Still, based on what I said earlier in the article, I believe investing in the company’s Pref PAH3 share, should be viewed as a high-interest savings account with the potential for capital appreciation. This is not necessarily a bad thing, and Porsche is a great company to invest capital in – but I wouldn’t expect a massive triple-digit sort of outperformance.
Analysts would tend to agree here. Valuation targets for PAH3 based on 12 analysts come from a low of €47 to a high of €104, with an average of around €63, marking an upside of around 35% – a worthy investment by any metric, and 7 out of 12 analysts consider the company to be a “BUY” here. (Source: S&P Global)
While risks do exist for Porsche, I view the near-term risks to this company as fairly limited due to the combination of brand strength and stability in production, margin, and sales. Diversification of these sales on a global scale is also a major advantage here.
Since my last article, the dividend has also received a major bump thanks to the decline in share price, and at over 5.4% is well over the interest-free rate here. If given a choice to invest my money in a savings account, or “go for” Porsche here, I would easily choose an investment in this stock – I believe the stock will outperform. As long as the Porsche/Piech families do their own best to protect their investments, it is very likely that they, free-float shareholders like us, will continue to be well off.
In my earlier articles, I’ve looked at both NAV and DCF approaches – and that assumption and target still hold here, pointing to Porsche managing at least a €85-€95 sort of share price.
This brings me to the following thesis for Porsche for 2024E.
Thesis
- Porsche is, to me, a more interesting investment than VW due to its corporate structure and holdings. With the recent information on the IPO and the dividend bump as well as improved results, the company’s portfolio is ready for improvement and higher returns. However, the company is also “less” interesting than VW, because of a currently inferior yield, by which I mean a quite inferior yield indeed, Porsche only manages just above 1% in yield for the preferred share, which is significantly below that of VW.

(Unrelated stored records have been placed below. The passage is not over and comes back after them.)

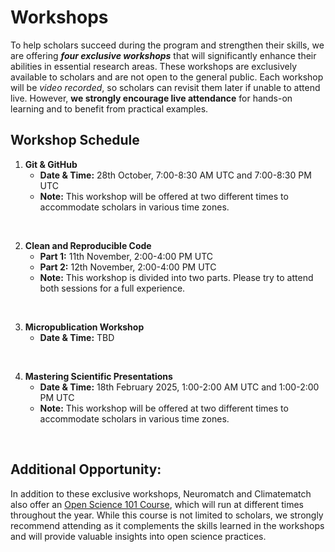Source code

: # Workshops 

To help scholars succeed during the program and strengthen their skills, we are offering ***four exclusive workshops*** that will significantly enhance their abilities in essential research areas. These workshops are exclusively available to scholars and are not open to the general public. Each workshop will be *video recorded*, so scholars can revisit them later if unable to attend live. However, **we strongly encourage live attendance** for hands-on learning and to benefit from practical examples.

## **Workshop Schedule**

1. **Git & GitHub**
   - **Date & Time:** 28th October, 7:00-8:30 AM UTC and 7:00-8:30 PM UTC
   - **Note:** This workshop will be offered at two different times to accommodate scholars in various time zones.
<br>

2. **Clean and Reproducible Code**
   - **Part 1:** 11th November, 2:00-4:00 PM UTC  
   - **Part 2:** 12th November, 2:00-4:00 PM UTC
   - **Note:** This workshop is divided into two parts. Please try to attend both sessions for a full experience.
<br>

3. **Micropublication Workshop**
   - **Date & Time:** TBD
<br>

4. **Mastering Scientific Presentations**
   - **Date & Time:** 18th February 2025, 1:00-2:00 AM UTC and 1:00-2:00 PM UTC
    - **Note:** This workshop will be offered at two different times to accommodate scholars in various time zones.
<br>

## Additional Opportunity:
In addition to these exclusive workshops, Neuromatch and Climatematch also offer an [Open Science 101 Course](https://neuromatch.io/open-science-101-course/), which will run at different times throughout the year. While this course is not limited to scholars, we strongly recommend attending as it complements the skills learned in the workshops and will provide valuable insights into open science practices.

- These changes justify a change in the price target, and I now consider Porsche to be a “BUY” with an upside to a PT of €75/share.

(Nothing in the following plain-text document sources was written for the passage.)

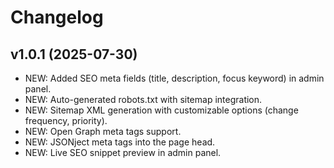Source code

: # Changelog

## v1.0.1 (2025-07-30)
- NEW: Added SEO meta fields (title, description, focus keyword) in admin panel.
- NEW: Auto-generated robots.txt with sitemap integration.
- NEW: Sitemap XML generation with customizable options (change frequency, priority).
- NEW: Open Graph meta tags support.
- NEW: JSONject meta tags into the page head.
- NEW: Live SEO snippet preview in admin panel.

- I am still LONG Porsche and will watch results and valuation with interest here, and I may expand my position at a continued undervaluation.
Remember, I’m all about:
- Buying undervalued – even if that undervaluation is slight and not mind-numbingly massive – companies at a discount, allowing them to normalize over time and harvesting capital gains and dividends in the meantime.
- If the company goes well beyond normalization and goes into overvaluation, I harvest gains and rotate my position into other undervalued stocks, repeating #1.
- If the company doesn’t go into overvaluation but hovers within a fair value, or goes back down to undervaluation, I buy more as time allows.
- I reinvest proceeds from dividends, savings from work, or other cash inflows as specified in #1.
Here are my criteria and how the company fulfills them (italicized).
- This company is overall qualitative.
- This company is fundamentally safe/conservative & well-run.
- This company pays a well-covered dividend.
- This company is currently cheap.
- This company has a realistic upside that is high enough, based on earnings growth or multiple expansion/reversion.
Porsche now fulfills all of my investment criteria – it’s a “BUY” here.
Editor’s Note: This article discusses one or more securities that do not trade on a major U.S. exchange. Please be aware of the risks associated with these stocks.